04 June 2005

Roots

A history of Jamaican music. Seemings that I'm rocking the roots manuva so much at the moment I figured I'd throw some country-of-origin information at you. The dub (can you feel that bass?) and ragga influence on Mr Rodney Smith (roots manuva) and his music is awfully strong, as it should be. When I was but a younger lad than I am now I was listening to alot of jungle (where drum and bass orginated from) which was heavily influenced by raggamuffin ( what with jungle being the UK version of hiphop in that it represented a black musical underground, or what would be called 'urban' these days *bleugh* ) although I really didn't know that at the time being a young naive kiddie deep in the heart of North Yorkshire.

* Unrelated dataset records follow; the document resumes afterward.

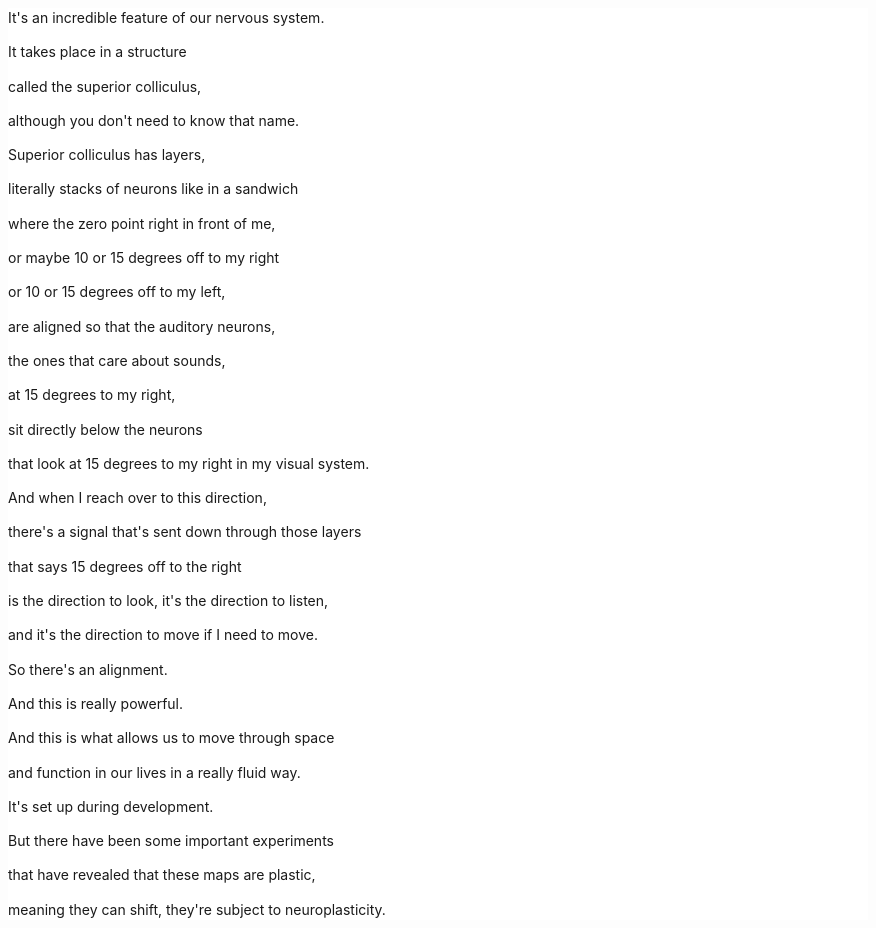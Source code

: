 It's an incredible feature
of our nervous system.

It takes place in a structure

called the superior colliculus,

although you don't need to know that name.

Superior colliculus has layers,

literally stacks of
neurons like in a sandwich

where the zero point right in front of me,

or maybe 10 or 15 degrees off to my right

or 10 or 15 degrees off to my left,

are aligned so that the auditory neurons,

the ones that care about sounds,

at 15 degrees to my right,

sit directly below the neurons

that look at 15 degrees to
my right in my visual system.

And when I reach over to this direction,

there's a signal that's sent
down through those layers

that says 15 degrees off to the right

is the direction to look,
it's the direction to listen,

and it's the direction to
move if I need to move.

So there's an alignment.

And this is really powerful.

And this is what allows
us to move through space

and function in our lives
in a really fluid way.

It's set up during development.

But there have been some
important experiments

that have revealed that
these maps are plastic,

meaning they can shift, they're
subject to neuroplasticity.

Chris tells of coffeeshops in Amsterdam that are very 'roots', in that if you ain't black and your in there j00z gonna get battered if your not careful. This negative connotation doesn't represent the whole of roots culture, but I'm sure is a part of it. Having not experienced it I cannot really comment.
( it should be noted that chris is biiiiig into his dub and reggae which is cool, unless your trying to make music with him and you want the sound to be a little more punk )

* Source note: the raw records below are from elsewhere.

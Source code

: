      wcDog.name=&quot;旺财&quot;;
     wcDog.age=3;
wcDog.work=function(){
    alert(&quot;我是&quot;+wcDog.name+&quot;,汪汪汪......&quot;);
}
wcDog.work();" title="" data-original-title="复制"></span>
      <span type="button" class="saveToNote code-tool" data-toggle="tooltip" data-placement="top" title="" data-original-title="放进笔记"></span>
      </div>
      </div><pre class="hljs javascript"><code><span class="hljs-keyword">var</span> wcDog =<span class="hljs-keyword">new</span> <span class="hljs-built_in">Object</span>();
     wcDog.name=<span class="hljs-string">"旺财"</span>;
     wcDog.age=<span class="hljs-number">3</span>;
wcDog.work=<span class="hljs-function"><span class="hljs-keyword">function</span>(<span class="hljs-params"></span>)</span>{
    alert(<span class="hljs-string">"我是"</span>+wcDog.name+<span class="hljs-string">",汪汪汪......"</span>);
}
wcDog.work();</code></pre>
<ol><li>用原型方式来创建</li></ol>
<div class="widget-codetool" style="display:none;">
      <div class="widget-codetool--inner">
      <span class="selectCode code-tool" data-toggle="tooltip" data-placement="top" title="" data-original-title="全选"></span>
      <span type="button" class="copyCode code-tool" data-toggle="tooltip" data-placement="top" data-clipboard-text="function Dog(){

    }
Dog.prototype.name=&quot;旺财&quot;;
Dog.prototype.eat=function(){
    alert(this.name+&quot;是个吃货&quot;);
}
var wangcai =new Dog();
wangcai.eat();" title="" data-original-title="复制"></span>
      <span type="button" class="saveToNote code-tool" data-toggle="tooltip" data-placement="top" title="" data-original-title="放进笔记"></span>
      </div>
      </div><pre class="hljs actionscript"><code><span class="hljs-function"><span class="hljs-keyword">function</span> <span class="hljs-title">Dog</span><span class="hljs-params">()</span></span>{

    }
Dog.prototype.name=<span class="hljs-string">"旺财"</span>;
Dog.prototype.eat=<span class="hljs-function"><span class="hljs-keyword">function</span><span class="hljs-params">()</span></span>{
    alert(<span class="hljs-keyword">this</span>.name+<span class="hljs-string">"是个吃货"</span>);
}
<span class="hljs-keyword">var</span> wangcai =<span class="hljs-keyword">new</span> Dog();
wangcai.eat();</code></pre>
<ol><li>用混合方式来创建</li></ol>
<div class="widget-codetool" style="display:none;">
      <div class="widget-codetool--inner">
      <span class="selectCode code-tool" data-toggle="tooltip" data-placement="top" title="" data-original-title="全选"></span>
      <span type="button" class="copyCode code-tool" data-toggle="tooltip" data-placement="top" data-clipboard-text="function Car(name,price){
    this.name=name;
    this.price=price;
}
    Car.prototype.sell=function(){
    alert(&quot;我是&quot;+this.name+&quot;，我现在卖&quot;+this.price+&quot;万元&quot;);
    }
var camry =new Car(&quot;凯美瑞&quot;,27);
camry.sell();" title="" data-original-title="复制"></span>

And as for the rampant homophobia in reggae at the moment, well... it ain't good, is it? Being batty in Jamaica will get you killed, which is kinda lame.

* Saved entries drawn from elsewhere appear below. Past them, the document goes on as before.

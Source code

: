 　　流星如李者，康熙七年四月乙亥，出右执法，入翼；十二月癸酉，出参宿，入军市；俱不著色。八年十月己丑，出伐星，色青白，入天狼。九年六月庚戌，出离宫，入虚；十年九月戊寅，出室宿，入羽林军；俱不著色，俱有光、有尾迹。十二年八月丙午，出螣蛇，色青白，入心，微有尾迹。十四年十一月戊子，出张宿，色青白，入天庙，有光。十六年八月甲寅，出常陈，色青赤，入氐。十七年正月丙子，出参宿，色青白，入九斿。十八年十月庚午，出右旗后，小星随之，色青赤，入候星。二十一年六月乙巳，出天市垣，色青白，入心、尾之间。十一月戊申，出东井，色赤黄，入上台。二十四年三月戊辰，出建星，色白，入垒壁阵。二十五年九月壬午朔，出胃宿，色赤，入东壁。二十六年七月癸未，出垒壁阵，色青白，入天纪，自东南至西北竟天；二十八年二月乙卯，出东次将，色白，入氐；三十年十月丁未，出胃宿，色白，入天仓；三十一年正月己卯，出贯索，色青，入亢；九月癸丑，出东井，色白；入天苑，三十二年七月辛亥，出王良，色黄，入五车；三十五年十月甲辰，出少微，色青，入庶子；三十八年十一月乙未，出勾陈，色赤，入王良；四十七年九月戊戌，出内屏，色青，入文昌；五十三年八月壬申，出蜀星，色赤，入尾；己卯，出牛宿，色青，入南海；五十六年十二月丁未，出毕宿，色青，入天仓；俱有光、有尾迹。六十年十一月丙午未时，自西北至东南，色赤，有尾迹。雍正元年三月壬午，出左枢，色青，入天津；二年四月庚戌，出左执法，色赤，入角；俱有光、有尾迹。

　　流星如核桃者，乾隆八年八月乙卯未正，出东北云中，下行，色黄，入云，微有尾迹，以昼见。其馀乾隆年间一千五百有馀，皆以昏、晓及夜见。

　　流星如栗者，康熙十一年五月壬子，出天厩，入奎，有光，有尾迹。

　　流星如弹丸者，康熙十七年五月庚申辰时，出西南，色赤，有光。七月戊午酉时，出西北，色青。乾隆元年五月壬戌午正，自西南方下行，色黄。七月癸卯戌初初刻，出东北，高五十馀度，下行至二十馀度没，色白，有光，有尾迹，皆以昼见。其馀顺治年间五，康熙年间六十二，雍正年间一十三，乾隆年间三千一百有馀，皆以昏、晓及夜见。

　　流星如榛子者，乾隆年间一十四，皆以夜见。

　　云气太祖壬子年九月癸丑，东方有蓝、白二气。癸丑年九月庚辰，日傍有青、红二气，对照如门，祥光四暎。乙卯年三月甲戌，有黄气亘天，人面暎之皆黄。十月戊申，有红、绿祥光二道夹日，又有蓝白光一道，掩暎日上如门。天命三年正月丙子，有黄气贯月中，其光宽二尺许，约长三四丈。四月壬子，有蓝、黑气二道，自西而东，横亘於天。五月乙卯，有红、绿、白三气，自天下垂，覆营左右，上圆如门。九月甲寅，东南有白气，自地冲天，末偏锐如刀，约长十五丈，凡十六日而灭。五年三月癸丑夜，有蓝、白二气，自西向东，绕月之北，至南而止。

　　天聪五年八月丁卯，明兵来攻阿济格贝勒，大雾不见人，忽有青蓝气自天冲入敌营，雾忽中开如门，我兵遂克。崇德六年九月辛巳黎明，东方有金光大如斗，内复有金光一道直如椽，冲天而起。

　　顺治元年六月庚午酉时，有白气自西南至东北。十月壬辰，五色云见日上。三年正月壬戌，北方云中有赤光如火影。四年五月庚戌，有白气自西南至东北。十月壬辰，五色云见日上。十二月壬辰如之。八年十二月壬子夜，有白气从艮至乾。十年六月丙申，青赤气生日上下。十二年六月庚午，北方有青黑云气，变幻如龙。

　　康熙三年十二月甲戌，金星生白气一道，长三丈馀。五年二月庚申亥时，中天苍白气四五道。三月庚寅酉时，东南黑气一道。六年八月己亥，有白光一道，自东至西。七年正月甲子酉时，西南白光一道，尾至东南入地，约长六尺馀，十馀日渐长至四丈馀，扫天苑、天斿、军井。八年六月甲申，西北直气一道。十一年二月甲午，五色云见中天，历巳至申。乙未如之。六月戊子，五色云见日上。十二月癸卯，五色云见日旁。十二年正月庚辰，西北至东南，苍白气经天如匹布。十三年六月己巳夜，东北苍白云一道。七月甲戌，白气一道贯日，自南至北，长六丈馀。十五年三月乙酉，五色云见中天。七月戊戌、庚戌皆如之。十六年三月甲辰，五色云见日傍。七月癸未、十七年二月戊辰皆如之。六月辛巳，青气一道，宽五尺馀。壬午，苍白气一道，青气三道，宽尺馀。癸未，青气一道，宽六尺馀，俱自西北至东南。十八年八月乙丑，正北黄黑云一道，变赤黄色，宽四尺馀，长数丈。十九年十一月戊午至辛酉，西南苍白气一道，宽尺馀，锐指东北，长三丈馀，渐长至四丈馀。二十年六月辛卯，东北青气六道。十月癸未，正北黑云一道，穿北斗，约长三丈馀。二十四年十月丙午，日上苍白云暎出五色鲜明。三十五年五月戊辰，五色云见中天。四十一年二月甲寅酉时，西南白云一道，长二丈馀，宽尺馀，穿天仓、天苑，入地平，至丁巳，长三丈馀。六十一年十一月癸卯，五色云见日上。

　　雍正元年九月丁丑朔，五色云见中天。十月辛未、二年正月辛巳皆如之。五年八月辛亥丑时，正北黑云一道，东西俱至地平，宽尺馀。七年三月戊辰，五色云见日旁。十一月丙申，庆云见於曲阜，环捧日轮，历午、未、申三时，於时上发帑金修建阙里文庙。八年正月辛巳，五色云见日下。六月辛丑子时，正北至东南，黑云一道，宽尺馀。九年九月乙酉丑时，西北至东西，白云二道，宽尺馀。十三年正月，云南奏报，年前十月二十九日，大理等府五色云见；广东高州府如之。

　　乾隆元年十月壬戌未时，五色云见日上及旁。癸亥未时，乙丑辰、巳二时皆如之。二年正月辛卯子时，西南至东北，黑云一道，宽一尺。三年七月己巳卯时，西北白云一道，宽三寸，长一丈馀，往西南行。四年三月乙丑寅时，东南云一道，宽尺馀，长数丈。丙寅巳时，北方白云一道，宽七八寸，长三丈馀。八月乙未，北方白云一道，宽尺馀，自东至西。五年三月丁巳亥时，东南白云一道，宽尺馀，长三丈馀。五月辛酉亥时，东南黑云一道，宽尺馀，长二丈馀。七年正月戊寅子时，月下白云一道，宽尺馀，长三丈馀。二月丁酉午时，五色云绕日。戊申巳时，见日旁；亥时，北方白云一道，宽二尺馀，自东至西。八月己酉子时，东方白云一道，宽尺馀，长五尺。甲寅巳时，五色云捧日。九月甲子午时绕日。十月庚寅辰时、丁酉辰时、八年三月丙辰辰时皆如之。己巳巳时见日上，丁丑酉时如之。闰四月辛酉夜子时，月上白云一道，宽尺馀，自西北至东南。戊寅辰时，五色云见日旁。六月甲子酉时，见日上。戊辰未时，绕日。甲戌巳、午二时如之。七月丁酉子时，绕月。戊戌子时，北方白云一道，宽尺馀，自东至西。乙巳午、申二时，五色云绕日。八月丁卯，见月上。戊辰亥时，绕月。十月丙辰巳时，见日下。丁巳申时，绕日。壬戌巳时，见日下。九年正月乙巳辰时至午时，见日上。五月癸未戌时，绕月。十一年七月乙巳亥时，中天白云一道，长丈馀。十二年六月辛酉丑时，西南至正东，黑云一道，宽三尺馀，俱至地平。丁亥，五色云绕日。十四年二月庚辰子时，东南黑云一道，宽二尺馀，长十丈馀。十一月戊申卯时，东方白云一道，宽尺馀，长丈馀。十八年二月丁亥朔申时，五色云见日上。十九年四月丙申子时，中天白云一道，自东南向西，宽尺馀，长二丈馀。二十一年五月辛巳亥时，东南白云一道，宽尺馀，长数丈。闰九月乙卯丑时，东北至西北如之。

On a personal note I used to get accused of being batty alot in highschool for being strange, in a predominately white school, which I guess shows how deeply entrenched in british youth culture the jungle/ragga/roots influence is. That's why you have townies (scally, chav, whatever) walking around talking like yardies.

Fuck, this was supposed to be a celebratory post, but it's ending on a bit of a negative tone. Oh well.